In programma, i Kindertotenlieder (i Canti per la morte dei bambini) di Gustav Mahler, su testi del poeta tardoromantico Friedrich Rückert. Le cinque poesie di Rückert che compongono il ciclo di Lieder erano parte di una serie di 428 testi, composti da Rückert tra il 1833 e il 1834 dopo la morte dei propri figli per scarlattina. Mahler intona la propria ristretta scelta di liriche tra il 1901 e il 1904, non senza tessere con la propria musica riferimenti ad alcune composizioni precedenti (l’ultimo Lied richiama un tema dal finale della Terza Sinfonia, intitolato «Ciò che mi narra l’amore»). È nota agli amatori una tragica coincidenza legata al capolavoro mahleriano: qualche anno dopo la composizione dei Kindertotenlieder, anche la figlia di Mahler muore di scarlattina, all’età di soli sei anni.

Erica Rompianesi frequenta l’ultimo anno del Triennio di I livello in Canto all’Istituto Superiore di Studi Musicali «Vecchi – Tonelli» di Modena, sotto la guida di Tiziana Tramonti. Dal 1999 fa parte della Cappella Musicale del Duomo di Modena. Nel 2009 ha interpretato Belona nell’opera barocca La púrpura de la rosa di Tomás de Torrejón. Nel 2011 ha eseguito lo Stabat Mater di Pergolesi a Modena e Campobasso, e ha cantato nelle parti di Arsenio e Alberto per la messa in scena del dramma sacro San Guglielmo, duca d’Aquitania di Pergolesi, promossa dalla classe di canto del «Vecchi – Tonelli». Ha fatto parte del Coro Lirico delle Terre Verdiane, col quale ha preso parte agli allestimenti di Roméo et Juliette di Gounod e I lombardi alla prima crociata di Verdi a Piacenza, Bolzano, Modena. Lo scorso dicembre, al festival «Grandezze & Meraviglie», ha interpretato Marta nell’oratorio La conversione di Maddalena del modenese Giovanni Bononcini.

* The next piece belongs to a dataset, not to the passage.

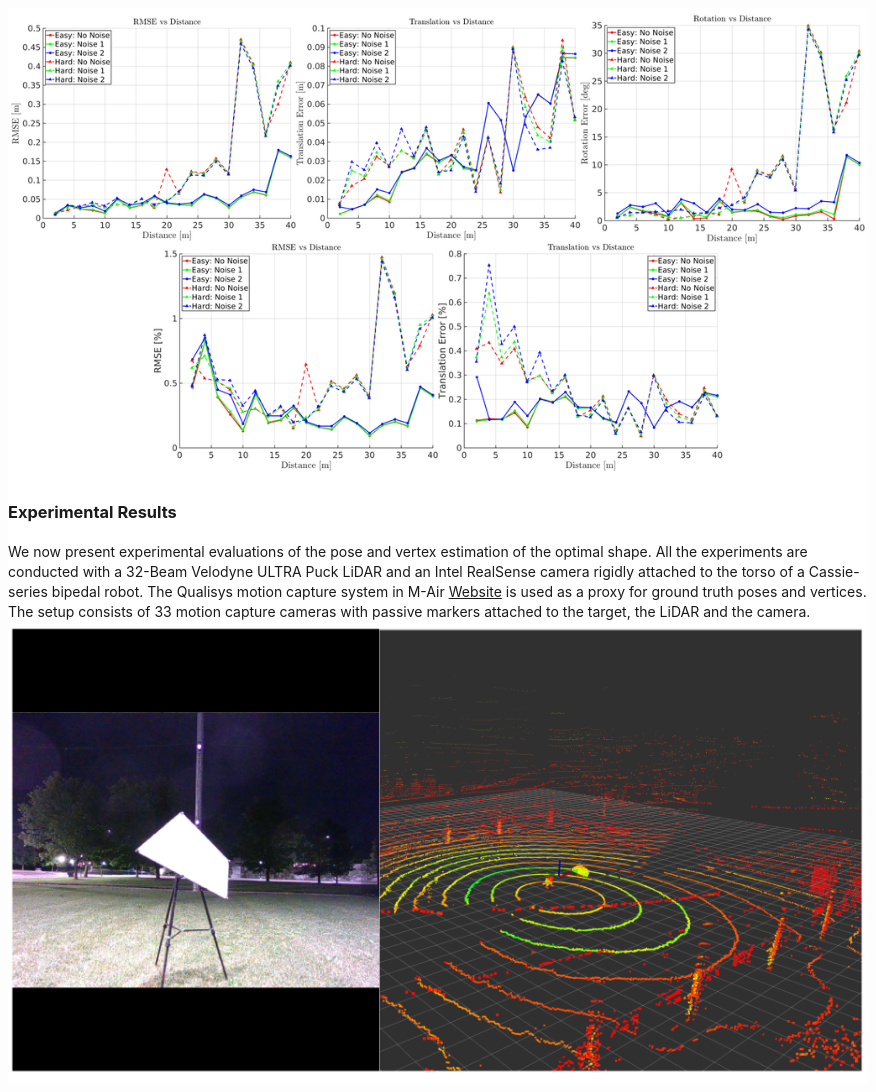 <img src="./graphics/SimQuan2mIncrements.png" width="1280">



### Experimental Results 
We now present experimental evaluations of the pose and vertex estimation of the optimal shape. All the experiments are conducted with a 32-Beam Velodyne ULTRA Puck LiDAR and an Intel RealSense camera rigidly attached to the torso of a Cassie-series bipedal robot. The Qualisys motion capture system in M-Air [Website](https://robotics.umich.edu/about/mair/) is used as a proxy for ground truth poses and vertices. The setup consists of 33 motion capture cameras with passive markers attached to the target, the LiDAR and the camera.
<img src="./graphics/ExpSetup.png" width="1280">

Nicola Fratti studia pianoforte all’Istituto Superiore di Studi Musicali «Vecchi – Tonelli» di Modena sotto la guida di Giuseppe Fausto Modugno, e attualmente è iscritto all’università di Modena e Reggio Emilia, dove frequenta la facoltà di Lingue e Culture Europee. Dal 2009 tiene con regolarità i propri recital solistici in ambito regionale (Carpi, Modigliana, Monzuno, Modena, Bologna, Palagano). Lo scorso anno ha inoltre suonato al Teatro Sociale di Bergamo in occasione di «Bergamo suona per l’Emilia»: una lunga maratona di concerti in favore delle popolazioni terremotate. È attivo anche nell’ambito della musica da camera, e si è esibito con svariate formazioni al Bologna, Modena, Reggio Emilia, Spilamberto, Carpi. È stato premiato al Concorso pianistico nazionale «Città di Albenga» nel 2011, e al Concorso internazionale per giovani musicisti «Antonio Salieri» di Legnago nel 2012.